## What the exercise asks
Count the lines in the material below that contain the word "team" and give the number alone.

## Dataset entries

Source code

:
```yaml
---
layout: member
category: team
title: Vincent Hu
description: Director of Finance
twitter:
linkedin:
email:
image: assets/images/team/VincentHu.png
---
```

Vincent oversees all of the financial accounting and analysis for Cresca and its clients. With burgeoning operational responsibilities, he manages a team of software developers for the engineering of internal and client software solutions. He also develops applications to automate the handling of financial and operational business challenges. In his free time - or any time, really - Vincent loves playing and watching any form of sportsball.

## Response area
3